**Exercise input:**
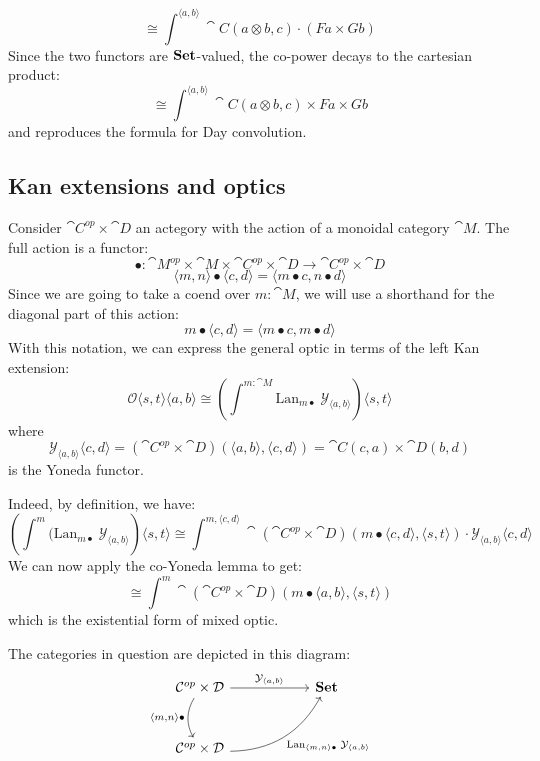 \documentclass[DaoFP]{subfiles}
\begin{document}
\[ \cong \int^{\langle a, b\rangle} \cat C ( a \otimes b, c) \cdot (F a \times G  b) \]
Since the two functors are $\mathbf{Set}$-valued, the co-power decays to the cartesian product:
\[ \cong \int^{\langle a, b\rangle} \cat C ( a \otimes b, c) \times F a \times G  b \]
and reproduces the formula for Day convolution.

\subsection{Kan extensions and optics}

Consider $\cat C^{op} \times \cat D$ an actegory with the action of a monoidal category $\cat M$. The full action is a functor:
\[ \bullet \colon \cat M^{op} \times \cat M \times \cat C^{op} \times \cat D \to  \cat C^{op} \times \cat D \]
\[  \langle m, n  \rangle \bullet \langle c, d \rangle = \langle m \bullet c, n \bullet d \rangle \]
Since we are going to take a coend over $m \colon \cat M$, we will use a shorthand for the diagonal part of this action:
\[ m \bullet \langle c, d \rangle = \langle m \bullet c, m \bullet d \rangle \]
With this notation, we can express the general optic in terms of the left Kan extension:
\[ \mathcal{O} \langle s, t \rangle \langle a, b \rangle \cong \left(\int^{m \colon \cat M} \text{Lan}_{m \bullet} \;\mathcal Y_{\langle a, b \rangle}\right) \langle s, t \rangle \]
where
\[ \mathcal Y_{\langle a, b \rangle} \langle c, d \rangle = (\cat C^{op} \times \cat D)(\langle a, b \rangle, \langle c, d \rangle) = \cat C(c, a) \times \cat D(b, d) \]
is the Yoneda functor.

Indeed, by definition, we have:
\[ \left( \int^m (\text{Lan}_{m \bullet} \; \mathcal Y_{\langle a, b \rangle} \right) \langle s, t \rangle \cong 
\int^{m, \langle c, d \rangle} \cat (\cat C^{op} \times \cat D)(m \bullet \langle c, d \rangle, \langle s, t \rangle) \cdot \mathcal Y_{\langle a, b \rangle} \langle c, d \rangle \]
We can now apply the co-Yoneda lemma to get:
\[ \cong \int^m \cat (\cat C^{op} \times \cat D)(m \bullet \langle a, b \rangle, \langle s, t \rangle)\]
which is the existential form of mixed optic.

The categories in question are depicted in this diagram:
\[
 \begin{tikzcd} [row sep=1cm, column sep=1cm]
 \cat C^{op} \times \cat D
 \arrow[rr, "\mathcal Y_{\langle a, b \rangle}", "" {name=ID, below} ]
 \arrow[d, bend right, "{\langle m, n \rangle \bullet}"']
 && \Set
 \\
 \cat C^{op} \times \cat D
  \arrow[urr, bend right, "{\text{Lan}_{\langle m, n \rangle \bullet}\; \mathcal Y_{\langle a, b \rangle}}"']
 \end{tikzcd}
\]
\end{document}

**What is needed:**
Scan the records above for the word "action". Copy each line that has it.

**Written solution:**
Consider $\cat C^{op} \times \cat D$ an actegory with the action of a monoidal category $\cat M$. The full action is a functor:
Since we are going to take a coend over $m \colon \cat M$, we will use a shorthand for the diagonal part of this action:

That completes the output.